Some of the most frequently asked questions about your training and education are: “Why did you choose to study …?” or “Tell me about your extracurricular activities during school”. For these types of questions, the best strategy is to try to relate your answers to the requirements of the position you are being interviewed for.
Typical questions about the company might be: “What do you know about our company?” or “Do you have a geographic preference?” Again, the best thing is to do your homework and make sure you can respond in a way that shows your interest in the position.
Questions about yourself and your personality are probably the ones you need to prepare most, although that may sound a little contradictory. HR staff often favour questions such as:
- “Tell me about yourself.” When they ask you this question, it is best to start by talking about some of your personal interests that have nothing to do with the job itself. Also, try not to give too detailed personal information.

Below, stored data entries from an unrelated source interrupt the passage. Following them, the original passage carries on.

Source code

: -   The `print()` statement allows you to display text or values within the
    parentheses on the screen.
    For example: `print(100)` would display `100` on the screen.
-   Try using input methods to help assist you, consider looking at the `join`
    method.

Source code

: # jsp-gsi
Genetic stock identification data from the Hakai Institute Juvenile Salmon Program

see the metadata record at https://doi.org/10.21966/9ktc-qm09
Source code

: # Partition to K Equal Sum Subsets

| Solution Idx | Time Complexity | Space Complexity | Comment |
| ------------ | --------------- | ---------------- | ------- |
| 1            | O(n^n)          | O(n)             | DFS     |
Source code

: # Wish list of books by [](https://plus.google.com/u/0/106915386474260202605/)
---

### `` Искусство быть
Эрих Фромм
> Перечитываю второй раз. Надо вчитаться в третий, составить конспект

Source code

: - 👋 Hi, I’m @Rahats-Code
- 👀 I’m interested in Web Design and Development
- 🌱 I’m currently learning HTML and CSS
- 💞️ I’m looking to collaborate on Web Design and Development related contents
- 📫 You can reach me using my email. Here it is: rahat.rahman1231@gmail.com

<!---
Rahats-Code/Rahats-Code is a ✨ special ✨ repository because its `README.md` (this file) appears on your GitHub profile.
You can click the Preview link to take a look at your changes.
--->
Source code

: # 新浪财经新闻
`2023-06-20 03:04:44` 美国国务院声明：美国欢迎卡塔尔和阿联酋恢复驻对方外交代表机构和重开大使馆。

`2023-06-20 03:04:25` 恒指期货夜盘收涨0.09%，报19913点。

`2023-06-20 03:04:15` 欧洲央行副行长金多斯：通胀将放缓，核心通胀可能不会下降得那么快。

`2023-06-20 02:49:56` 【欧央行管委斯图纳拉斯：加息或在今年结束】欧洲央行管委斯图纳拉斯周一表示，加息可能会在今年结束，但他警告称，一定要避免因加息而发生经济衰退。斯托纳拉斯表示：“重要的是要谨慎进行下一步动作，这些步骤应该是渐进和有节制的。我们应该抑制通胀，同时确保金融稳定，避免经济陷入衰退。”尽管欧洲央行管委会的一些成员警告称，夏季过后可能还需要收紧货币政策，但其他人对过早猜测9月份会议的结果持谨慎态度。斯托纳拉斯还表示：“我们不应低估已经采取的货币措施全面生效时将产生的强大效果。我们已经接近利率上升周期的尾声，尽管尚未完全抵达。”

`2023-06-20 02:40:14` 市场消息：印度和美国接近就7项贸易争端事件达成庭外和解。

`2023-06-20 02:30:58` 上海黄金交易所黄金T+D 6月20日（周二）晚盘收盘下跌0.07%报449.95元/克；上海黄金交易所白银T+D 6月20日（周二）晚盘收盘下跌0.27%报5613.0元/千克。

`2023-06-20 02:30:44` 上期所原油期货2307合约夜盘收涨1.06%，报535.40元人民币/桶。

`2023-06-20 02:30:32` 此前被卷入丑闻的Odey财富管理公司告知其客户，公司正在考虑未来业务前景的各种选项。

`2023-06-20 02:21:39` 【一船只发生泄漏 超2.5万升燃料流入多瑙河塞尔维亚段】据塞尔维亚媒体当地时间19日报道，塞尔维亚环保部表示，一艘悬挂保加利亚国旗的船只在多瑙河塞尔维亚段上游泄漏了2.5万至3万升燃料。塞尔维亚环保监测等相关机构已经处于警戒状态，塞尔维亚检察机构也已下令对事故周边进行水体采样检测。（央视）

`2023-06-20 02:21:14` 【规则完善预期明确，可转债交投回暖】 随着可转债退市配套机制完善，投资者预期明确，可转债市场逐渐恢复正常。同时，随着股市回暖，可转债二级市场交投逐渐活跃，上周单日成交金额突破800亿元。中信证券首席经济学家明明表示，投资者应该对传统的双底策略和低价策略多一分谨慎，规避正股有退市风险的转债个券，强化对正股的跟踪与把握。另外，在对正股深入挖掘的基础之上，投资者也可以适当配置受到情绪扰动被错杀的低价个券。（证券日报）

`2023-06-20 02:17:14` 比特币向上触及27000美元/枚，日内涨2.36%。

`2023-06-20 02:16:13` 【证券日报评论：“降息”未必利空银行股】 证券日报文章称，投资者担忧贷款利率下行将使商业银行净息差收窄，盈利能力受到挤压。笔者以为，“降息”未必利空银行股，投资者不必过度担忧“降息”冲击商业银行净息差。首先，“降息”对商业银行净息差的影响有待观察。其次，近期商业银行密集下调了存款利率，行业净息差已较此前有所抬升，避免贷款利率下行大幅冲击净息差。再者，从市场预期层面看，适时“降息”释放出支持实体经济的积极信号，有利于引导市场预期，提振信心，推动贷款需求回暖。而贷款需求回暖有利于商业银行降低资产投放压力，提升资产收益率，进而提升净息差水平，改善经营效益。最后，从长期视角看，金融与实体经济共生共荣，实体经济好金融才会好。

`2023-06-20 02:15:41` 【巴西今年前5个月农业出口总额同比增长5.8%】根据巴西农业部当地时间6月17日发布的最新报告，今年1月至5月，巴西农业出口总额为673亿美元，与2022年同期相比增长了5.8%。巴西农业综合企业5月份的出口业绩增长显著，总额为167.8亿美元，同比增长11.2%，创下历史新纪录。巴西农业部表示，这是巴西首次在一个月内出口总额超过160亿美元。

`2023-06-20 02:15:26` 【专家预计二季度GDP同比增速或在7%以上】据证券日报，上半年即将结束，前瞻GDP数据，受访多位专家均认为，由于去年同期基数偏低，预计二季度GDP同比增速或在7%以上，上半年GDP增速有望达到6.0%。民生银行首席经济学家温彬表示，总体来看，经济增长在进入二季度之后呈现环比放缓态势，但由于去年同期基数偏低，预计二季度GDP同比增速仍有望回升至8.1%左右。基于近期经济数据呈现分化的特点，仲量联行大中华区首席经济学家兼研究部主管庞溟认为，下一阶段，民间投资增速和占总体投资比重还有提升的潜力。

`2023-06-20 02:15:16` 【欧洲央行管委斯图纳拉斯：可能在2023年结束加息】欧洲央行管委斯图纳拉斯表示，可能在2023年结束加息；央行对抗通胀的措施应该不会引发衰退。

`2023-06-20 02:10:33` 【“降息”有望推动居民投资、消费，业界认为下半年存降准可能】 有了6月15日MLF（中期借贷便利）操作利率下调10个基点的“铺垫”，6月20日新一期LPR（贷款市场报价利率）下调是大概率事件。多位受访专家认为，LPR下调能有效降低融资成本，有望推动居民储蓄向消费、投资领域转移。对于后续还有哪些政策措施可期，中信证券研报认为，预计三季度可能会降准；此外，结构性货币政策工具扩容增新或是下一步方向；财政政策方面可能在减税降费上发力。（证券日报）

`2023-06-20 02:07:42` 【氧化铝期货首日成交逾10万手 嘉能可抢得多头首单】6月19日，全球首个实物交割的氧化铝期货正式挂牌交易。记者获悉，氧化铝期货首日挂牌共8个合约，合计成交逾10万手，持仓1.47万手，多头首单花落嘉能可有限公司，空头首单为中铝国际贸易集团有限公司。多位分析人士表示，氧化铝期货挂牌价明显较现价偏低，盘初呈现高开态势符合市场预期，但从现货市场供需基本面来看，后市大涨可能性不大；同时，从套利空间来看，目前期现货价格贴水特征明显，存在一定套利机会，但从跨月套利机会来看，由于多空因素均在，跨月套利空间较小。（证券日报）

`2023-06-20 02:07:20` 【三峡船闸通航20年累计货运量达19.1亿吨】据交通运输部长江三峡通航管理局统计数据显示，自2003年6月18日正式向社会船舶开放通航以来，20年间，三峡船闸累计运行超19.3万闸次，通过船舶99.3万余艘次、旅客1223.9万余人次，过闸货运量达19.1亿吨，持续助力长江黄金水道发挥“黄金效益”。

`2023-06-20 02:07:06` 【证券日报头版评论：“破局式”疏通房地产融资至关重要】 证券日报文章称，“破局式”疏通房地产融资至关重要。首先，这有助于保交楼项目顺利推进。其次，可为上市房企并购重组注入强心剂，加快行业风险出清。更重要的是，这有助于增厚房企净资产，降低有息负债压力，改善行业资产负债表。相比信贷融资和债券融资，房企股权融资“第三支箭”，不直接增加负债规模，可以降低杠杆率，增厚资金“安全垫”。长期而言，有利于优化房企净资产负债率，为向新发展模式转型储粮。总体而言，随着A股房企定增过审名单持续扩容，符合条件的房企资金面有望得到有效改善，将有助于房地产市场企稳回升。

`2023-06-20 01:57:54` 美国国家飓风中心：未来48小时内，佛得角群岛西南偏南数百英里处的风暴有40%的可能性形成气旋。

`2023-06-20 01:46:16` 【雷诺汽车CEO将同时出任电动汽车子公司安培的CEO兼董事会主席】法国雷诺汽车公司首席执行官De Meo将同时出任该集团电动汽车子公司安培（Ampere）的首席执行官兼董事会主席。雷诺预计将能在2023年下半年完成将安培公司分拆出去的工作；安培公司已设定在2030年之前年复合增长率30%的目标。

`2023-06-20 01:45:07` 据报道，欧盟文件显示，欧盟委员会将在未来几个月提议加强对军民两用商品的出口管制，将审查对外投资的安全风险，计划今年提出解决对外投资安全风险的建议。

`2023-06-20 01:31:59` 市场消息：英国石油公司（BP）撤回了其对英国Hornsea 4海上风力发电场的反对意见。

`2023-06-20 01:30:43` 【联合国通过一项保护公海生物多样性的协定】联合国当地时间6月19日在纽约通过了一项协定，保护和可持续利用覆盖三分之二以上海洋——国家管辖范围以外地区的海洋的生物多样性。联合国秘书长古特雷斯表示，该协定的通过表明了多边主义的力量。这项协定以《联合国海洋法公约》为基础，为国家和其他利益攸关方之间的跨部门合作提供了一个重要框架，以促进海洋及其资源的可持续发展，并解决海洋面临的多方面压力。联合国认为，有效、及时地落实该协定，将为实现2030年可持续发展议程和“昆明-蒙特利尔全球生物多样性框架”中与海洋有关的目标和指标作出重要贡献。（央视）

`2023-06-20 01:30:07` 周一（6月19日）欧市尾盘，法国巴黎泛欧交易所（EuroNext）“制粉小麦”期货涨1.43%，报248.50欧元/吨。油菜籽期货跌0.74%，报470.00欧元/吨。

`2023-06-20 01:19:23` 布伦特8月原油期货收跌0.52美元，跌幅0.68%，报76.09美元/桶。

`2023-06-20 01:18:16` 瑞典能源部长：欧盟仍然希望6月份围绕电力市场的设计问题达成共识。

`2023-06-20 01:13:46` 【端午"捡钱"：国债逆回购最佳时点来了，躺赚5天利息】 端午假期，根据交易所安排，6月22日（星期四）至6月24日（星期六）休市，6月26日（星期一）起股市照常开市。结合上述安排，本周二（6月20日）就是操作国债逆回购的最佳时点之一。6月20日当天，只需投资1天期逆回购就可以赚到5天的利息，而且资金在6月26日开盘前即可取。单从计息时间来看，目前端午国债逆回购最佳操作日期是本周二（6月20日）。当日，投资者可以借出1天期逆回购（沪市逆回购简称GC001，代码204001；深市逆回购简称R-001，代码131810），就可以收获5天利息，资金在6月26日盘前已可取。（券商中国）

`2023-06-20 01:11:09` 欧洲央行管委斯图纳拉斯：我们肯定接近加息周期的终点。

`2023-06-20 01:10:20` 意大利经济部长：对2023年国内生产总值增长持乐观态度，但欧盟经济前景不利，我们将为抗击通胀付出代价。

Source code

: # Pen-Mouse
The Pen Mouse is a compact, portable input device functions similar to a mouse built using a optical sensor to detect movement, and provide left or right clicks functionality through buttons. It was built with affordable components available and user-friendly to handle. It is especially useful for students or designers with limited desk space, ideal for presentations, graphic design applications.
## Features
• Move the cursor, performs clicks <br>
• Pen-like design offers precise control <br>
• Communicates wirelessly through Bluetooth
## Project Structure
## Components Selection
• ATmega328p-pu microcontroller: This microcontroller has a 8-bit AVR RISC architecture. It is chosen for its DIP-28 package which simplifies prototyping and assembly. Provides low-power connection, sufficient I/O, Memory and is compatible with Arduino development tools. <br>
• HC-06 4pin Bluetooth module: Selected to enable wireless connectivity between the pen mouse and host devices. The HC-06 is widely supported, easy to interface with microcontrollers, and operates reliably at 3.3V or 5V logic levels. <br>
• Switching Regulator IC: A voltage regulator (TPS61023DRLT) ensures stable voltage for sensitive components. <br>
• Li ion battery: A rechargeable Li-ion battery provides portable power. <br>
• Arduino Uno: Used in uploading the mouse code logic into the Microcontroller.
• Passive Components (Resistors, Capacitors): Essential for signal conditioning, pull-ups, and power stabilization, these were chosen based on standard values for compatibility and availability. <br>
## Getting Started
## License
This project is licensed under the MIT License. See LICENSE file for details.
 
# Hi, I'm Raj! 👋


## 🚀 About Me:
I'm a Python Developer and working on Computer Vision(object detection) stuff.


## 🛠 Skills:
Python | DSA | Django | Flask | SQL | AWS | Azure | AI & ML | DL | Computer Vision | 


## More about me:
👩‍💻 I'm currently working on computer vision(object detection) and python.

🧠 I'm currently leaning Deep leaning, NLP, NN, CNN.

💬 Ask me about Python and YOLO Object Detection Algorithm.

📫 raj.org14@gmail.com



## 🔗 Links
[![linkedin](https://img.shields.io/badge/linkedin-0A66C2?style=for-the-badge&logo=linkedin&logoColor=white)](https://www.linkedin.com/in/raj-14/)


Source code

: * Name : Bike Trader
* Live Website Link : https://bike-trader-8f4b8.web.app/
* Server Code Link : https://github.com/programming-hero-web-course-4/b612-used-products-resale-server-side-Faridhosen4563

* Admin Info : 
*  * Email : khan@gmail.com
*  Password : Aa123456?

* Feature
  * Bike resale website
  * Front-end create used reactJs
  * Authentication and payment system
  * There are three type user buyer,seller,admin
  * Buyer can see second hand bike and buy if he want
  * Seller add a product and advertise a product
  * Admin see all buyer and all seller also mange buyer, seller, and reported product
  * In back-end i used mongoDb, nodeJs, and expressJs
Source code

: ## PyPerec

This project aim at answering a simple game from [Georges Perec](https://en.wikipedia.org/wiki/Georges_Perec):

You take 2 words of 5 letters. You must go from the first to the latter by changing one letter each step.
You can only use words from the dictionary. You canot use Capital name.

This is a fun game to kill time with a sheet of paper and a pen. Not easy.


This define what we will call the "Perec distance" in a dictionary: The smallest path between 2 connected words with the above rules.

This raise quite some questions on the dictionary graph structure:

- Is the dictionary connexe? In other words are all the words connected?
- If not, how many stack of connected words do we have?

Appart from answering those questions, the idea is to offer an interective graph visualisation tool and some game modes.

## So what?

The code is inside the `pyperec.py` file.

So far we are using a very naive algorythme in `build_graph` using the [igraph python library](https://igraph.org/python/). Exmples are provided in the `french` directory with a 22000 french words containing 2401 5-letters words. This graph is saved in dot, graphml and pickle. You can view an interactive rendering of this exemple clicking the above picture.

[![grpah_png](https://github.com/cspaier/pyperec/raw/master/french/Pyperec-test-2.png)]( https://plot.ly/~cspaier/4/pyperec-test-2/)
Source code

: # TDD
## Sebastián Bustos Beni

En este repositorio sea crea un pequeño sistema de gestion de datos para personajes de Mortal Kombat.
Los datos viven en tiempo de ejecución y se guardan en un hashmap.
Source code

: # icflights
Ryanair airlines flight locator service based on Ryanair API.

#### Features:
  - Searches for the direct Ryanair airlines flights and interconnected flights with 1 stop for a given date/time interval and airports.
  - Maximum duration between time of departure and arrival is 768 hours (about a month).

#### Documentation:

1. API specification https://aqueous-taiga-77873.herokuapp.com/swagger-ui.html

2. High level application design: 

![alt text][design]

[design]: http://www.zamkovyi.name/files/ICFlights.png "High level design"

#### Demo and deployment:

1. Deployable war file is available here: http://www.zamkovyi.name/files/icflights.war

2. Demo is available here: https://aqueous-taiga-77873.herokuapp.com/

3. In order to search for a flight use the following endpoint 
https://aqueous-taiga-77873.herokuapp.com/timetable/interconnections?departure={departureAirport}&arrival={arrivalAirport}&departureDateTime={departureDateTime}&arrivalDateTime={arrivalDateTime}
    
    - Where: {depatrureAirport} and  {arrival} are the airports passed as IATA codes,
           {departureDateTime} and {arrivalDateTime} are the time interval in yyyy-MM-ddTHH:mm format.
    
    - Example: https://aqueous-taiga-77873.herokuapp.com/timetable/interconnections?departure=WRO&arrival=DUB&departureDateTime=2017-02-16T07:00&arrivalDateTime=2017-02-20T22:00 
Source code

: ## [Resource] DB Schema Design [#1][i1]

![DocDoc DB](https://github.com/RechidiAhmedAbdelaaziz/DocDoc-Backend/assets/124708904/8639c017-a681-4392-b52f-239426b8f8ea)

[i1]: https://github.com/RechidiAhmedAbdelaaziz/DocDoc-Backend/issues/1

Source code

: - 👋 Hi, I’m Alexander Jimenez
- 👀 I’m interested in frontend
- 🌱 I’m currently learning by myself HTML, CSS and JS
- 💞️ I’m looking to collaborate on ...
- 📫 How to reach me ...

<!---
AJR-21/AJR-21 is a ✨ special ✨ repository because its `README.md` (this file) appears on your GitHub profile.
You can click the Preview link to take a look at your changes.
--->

- “What is your greatest strength / weakness?” When talking about your strengths, focus on those aspects that make you a good candidate for the job and that can differentiate you from your competitors. With respect to your weaknesses, try to mention one that wouldn’t be a problem for the position you want to get and that can be corrected relatively easily. For example: “I get nervous when I have to speak in front of large groups”, would be much better than “I am very shy and use to have trouble speaking up in meetings. There’s no need to go into details.
- “How would your friends / colleagues describe you?” To answer this question, follow the same advice that we have given in relation to your strengths and weaknesses.
- “Why are you leaving (or why have you left) your job? It is best to talk straightforwardly, focusing on the facts. Try to direct your response to the future instead of dwelling on the past.
With regard to your skills, they’ll usually be interested in questions like: “Why should we hire you?” In this case, what you have to do is sell yourself as concisely as you can. Prepare a short speech about why they should give you the job.
Another question that you may have to answer is: “Why do you want this job?” This is your chance to show the interviewer what you know about the position or the company. Be specific and mention the points that make you interested in this particular position in this company.
If asked, “How do you handle stress and pressure?” it’s best to answer with an example that shows how you have managed a stressful situation in the past. The same goes if they ask you to describe a complicated situation that you’ve come across in your career – “Describe a difficult work situation you’ve had to handle.”
If you feel a little insecure about your English, we recommend that you speak slowly and vocalize. Try not to make your answers too long, but don’t only speak in monosyllables. Listen carefully to the questions and if something isn’t clear, ask the interviewer to repeat the question or idea. Your interviewer will probably explain it again in more detail or by using different vocabulary.
Remember that it never hurts to practice with a bilingual friend. However, if you don’t think any of your friends has a good enough level of English, don’t worry! Fortunately, we live in the age of technology! Here you can find a free, interactive app that will help you practice for an interview. While on this page you’ll find a series of interview simulations so you can practice online.
Finally, don’t forget to follow up your interview with a thank-you note, sent by either email or post. This will remind the interviewer of your application and help to reinforce the idea that you’re really interested in the position. This step will differentiate you from the other candidates who almost always forget it.